(Data excerpts)
+===+
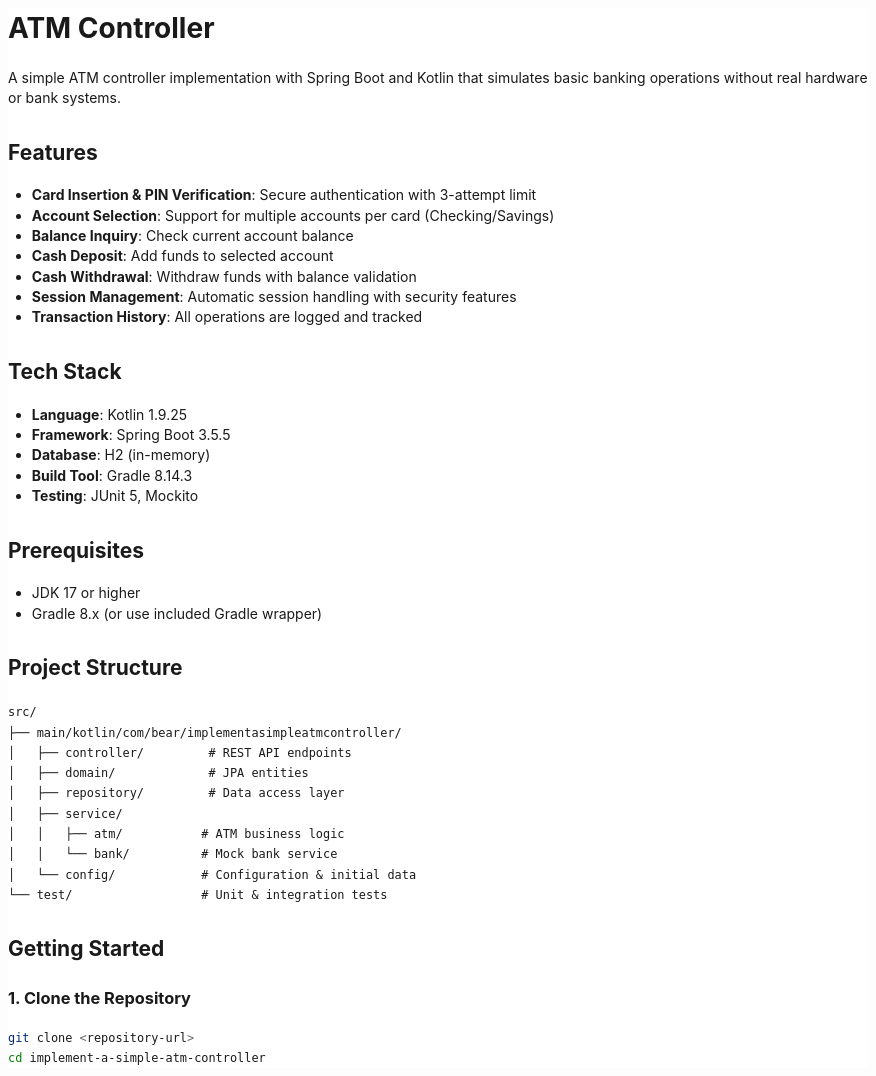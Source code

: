 # ATM Controller

A simple ATM controller implementation with Spring Boot and Kotlin that simulates basic banking operations without real hardware or bank systems.

## Features

- **Card Insertion & PIN Verification**: Secure authentication with 3-attempt limit
- **Account Selection**: Support for multiple accounts per card (Checking/Savings)
- **Balance Inquiry**: Check current account balance
- **Cash Deposit**: Add funds to selected account
- **Cash Withdrawal**: Withdraw funds with balance validation
- **Session Management**: Automatic session handling with security features
- **Transaction History**: All operations are logged and tracked

## Tech Stack

- **Language**: Kotlin 1.9.25
- **Framework**: Spring Boot 3.5.5
- **Database**: H2 (in-memory)
- **Build Tool**: Gradle 8.14.3
- **Testing**: JUnit 5, Mockito

## Prerequisites

- JDK 17 or higher
- Gradle 8.x (or use included Gradle wrapper)

## Project Structure

```
src/
├── main/kotlin/com/bear/implementasimpleatmcontroller/
│   ├── controller/         # REST API endpoints
│   ├── domain/             # JPA entities
│   ├── repository/         # Data access layer
│   ├── service/
│   │   ├── atm/           # ATM business logic
│   │   └── bank/          # Mock bank service
│   └── config/            # Configuration & initial data
└── test/                  # Unit & integration tests
```

## Getting Started

### 1. Clone the Repository

```bash
git clone <repository-url>
cd implement-a-simple-atm-controller
```

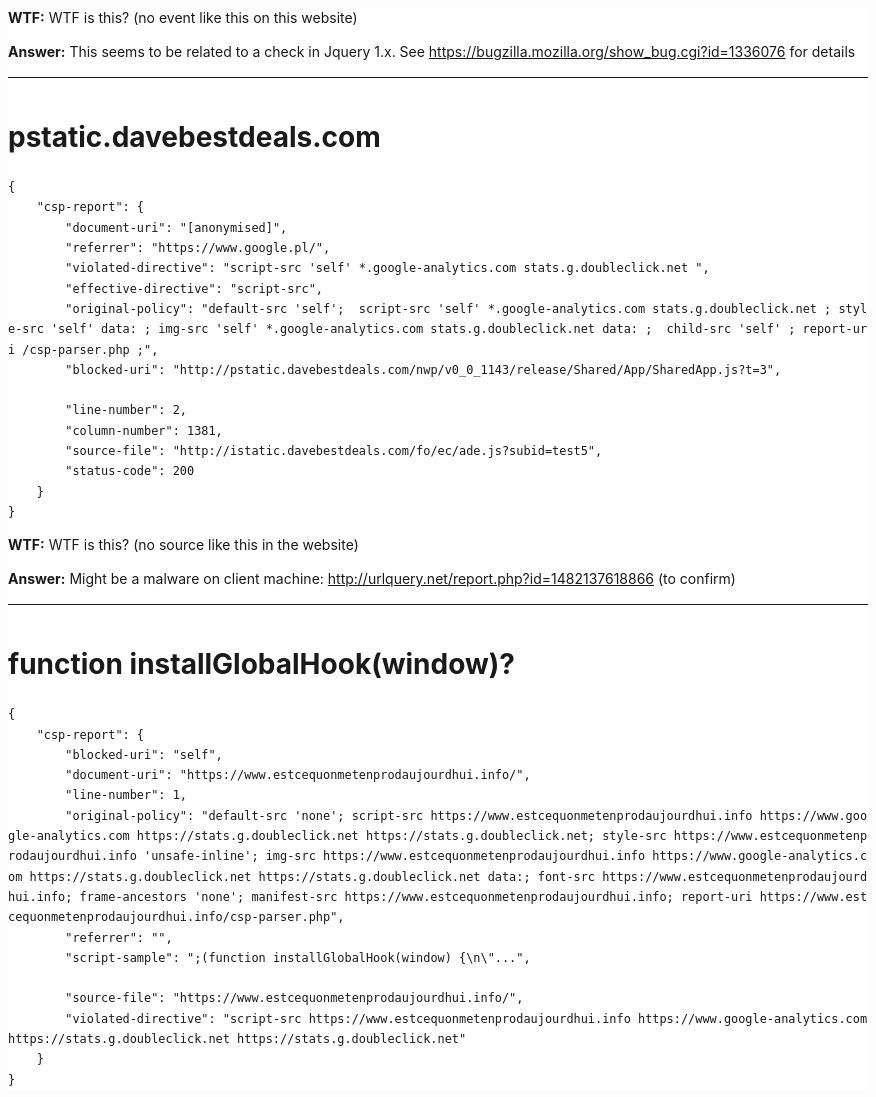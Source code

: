 __WTF:__ WTF is this? (no event like this on this website)

__Answer:__ This seems to be related to a check in Jquery 1.x. See https://bugzilla.mozilla.org/show_bug.cgi?id=1336076 for details


---------------------------------------
# pstatic.davebestdeals.com

```
{
    "csp-report": {
        "document-uri": "[anonymised]",
        "referrer": "https://www.google.pl/",
        "violated-directive": "script-src 'self' *.google-analytics.com stats.g.doubleclick.net ",
        "effective-directive": "script-src",
        "original-policy": "default-src 'self';  script-src 'self' *.google-analytics.com stats.g.doubleclick.net ; style-src 'self' data: ; img-src 'self' *.google-analytics.com stats.g.doubleclick.net data: ;  child-src 'self' ; report-uri /csp-parser.php ;",
        "blocked-uri": "http://pstatic.davebestdeals.com/nwp/v0_0_1143/release/Shared/App/SharedApp.js?t=3",

        "line-number": 2,
        "column-number": 1381,
        "source-file": "http://istatic.davebestdeals.com/fo/ec/ade.js?subid=test5",
        "status-code": 200
    }
}
```

__WTF:__ WTF is this? (no source like this in the website)

__Answer:__ Might be a malware on client machine: http://urlquery.net/report.php?id=1482137618866 (to confirm)


---------------------------------------

# function installGlobalHook(window)?
```
{
    "csp-report": {
        "blocked-uri": "self",
        "document-uri": "https://www.estcequonmetenprodaujourdhui.info/",
        "line-number": 1,
        "original-policy": "default-src 'none'; script-src https://www.estcequonmetenprodaujourdhui.info https://www.google-analytics.com https://stats.g.doubleclick.net https://stats.g.doubleclick.net; style-src https://www.estcequonmetenprodaujourdhui.info 'unsafe-inline'; img-src https://www.estcequonmetenprodaujourdhui.info https://www.google-analytics.com https://stats.g.doubleclick.net https://stats.g.doubleclick.net data:; font-src https://www.estcequonmetenprodaujourdhui.info; frame-ancestors 'none'; manifest-src https://www.estcequonmetenprodaujourdhui.info; report-uri https://www.estcequonmetenprodaujourdhui.info/csp-parser.php",
        "referrer": "",
        "script-sample": ";(function installGlobalHook(window) {\n\"...",

        "source-file": "https://www.estcequonmetenprodaujourdhui.info/",
        "violated-directive": "script-src https://www.estcequonmetenprodaujourdhui.info https://www.google-analytics.com https://stats.g.doubleclick.net https://stats.g.doubleclick.net"
    }
}
```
+===+
Requirement - Working through the records above, copy each line in which "parser" is found.

Task result -
        "original-policy": "default-src 'self';  script-src 'self' *.google-analytics.com stats.g.doubleclick.net ; style-src 'self' data: ; img-src 'self' *.google-analytics.com stats.g.doubleclick.net data: ;  child-src 'self' ; report-uri /csp-parser.php ;",
        "original-policy": "default-src 'none'; script-src https://www.estcequonmetenprodaujourdhui.info https://www.google-analytics.com https://stats.g.doubleclick.net https://stats.g.doubleclick.net; style-src https://www.estcequonmetenprodaujourdhui.info 'unsafe-inline'; img-src https://www.estcequonmetenprodaujourdhui.info https://www.google-analytics.com https://stats.g.doubleclick.net https://stats.g.doubleclick.net data:; font-src https://www.estcequonmetenprodaujourdhui.info; frame-ancestors 'none'; manifest-src https://www.estcequonmetenprodaujourdhui.info; report-uri https://www.estcequonmetenprodaujourdhui.info/csp-parser.php",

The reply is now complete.